During the envisioning phase, vendors and health plans work together to create a clear picture of the implementation’s desired result.

Whether it’s a more seamless patient experience or enhanced claims accuracy, define what you are trying to achieve and the impact it will have on your health plan.

For example, many HealthEdge solutions automate business workflows and coherently exchange data in real-time across ecosystems.

When considering implementing HealthEdge technologies, health plans should imagine what their company would operate like with:

  • Improved End-User & Consumer Centricity
  • Ever Reducing Transaction Costs
  • Ever Increasing Quality
  • Ever increasing service levels
  • Business transparency

Once a clear end result is outlined, use this as a starting place to list all the supports and organizational roles needed to achieve that vision.  In other words “start at the end and work backwards”.
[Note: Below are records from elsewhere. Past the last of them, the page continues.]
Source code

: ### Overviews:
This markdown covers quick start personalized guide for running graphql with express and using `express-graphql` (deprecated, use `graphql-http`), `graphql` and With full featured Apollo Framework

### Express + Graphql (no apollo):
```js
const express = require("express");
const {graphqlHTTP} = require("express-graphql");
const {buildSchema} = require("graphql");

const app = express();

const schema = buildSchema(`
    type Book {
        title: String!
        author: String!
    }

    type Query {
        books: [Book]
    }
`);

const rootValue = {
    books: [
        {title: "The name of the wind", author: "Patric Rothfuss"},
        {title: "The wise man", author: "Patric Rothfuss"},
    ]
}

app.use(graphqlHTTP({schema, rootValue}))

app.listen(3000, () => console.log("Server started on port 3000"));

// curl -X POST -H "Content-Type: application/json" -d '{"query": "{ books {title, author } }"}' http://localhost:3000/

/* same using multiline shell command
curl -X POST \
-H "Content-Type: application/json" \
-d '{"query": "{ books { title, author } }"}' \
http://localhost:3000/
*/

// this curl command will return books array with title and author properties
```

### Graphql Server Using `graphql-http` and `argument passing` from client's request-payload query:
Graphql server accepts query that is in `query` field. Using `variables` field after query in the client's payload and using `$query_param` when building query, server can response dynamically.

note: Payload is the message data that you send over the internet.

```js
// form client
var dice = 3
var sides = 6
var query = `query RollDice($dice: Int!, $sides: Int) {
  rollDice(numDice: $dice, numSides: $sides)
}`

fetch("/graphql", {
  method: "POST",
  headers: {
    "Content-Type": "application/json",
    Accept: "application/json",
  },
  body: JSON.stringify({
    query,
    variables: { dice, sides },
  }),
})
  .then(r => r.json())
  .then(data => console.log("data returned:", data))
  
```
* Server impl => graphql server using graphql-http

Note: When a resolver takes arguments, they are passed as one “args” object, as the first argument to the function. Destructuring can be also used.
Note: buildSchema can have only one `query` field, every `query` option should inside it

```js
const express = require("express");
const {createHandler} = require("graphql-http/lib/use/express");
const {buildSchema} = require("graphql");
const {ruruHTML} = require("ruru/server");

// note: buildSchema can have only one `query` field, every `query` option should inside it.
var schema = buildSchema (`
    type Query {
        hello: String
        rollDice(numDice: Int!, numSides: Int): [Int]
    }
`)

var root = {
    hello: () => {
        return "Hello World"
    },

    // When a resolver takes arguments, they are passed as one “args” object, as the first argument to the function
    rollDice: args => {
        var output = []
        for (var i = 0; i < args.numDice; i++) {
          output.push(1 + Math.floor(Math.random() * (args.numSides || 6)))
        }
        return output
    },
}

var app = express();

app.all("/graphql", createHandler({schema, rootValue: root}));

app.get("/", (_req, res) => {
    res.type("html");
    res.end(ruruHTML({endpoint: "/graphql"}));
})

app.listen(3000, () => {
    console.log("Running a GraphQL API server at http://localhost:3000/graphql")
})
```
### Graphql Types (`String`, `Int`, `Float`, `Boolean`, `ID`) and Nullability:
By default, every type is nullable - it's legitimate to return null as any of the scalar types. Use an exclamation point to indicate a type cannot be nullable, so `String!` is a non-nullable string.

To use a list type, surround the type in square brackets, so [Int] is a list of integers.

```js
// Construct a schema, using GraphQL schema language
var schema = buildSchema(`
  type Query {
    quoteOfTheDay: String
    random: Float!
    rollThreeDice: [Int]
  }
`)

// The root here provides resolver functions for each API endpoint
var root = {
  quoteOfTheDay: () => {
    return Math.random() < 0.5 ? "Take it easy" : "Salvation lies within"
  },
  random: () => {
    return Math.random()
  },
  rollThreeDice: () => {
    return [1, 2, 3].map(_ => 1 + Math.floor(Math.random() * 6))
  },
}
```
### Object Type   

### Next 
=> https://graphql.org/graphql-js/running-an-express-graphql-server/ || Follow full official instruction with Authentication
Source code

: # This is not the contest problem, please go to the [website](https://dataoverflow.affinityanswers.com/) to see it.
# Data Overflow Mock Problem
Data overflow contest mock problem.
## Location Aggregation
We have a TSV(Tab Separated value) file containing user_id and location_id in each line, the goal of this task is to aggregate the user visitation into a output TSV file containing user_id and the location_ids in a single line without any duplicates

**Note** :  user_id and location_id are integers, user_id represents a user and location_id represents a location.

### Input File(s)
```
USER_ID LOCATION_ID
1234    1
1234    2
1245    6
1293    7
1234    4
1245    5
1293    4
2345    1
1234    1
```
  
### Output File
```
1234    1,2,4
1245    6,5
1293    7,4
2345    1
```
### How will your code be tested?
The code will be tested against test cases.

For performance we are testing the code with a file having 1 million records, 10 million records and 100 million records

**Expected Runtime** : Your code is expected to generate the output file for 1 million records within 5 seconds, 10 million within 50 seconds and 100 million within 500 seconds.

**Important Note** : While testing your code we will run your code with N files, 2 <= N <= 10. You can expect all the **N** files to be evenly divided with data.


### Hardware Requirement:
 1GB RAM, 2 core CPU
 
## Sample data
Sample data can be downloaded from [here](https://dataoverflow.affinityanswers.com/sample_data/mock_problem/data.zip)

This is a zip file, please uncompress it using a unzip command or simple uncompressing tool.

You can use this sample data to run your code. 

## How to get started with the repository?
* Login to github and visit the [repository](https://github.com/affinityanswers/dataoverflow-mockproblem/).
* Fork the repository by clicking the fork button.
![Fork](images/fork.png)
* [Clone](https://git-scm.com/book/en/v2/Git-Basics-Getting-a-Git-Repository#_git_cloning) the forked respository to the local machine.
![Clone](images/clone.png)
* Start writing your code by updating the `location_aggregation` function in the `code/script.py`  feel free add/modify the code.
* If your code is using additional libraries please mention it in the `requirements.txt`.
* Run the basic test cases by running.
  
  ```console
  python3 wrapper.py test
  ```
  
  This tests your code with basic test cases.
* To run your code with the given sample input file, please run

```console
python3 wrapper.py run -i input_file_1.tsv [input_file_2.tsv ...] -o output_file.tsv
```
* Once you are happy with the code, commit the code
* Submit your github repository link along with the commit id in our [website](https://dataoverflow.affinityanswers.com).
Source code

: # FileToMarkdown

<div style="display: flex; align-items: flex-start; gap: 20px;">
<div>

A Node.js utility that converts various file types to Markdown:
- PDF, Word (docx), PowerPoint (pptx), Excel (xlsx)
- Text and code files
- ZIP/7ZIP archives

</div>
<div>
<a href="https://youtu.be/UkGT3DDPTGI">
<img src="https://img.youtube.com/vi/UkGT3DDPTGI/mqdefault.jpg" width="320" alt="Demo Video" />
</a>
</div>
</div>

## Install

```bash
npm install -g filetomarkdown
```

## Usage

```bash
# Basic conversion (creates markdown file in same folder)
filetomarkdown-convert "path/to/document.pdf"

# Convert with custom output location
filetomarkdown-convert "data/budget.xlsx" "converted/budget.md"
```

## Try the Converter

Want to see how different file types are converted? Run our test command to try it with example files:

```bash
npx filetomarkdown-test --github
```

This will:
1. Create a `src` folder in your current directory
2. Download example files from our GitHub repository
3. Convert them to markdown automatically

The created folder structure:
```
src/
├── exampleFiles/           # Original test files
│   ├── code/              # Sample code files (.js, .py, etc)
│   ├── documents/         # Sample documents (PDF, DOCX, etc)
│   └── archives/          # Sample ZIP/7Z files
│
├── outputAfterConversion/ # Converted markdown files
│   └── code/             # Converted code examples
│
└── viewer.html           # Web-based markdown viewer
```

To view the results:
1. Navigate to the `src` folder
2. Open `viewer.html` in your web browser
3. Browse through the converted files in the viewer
These supports and organizational roles can include:

  1. A program governance model that outlines resources, timeline, communication plans and project structure.
  2.  A deep dive into validation of firm requirements
  3. The design of full implementation with business configuration, ecosystem, integrations and workflows
  4. A detailed implementation plan with:
  • Configuration sprints plans
  • Integration requirements for development grooming
  • Test strategy and use cases

At this stage you should also develop measurable goals and decide what metrics will be used and how they will be tracked.

Phase 2: Envision Part Two

Key Steps

  • Design future state
  • Plan iterations and releases and begin design/build
  • Plan iterative, successive test phases
  • Requirements grooming
  • Execute Scope of Work

Phase 3: Execution

Key Steps

PART 1- Implement

  • Build: Configure and Integrate products
  • Migrate data
  • Execute test phases
  • Plan operational readiness and training
  • Plan cutover and go-live

PART 2- Promote

  • Execute final end-to-end validation and assure operational readiness
  • Execute cutover
  • Go live
  • Begin monitoring user adoption and outcomes

PART 3- Transition

  • Stabilize customer business in production
  • Conduct handoff from project to operations
  • Initiate next phase and optimization opportunities

The last phase is Execution where solutions are built, tested and launched. This is where projects transition from Implementation to Production. The governance, education and enablement services previously set up in the Envisioning phase are central to support execution efforts.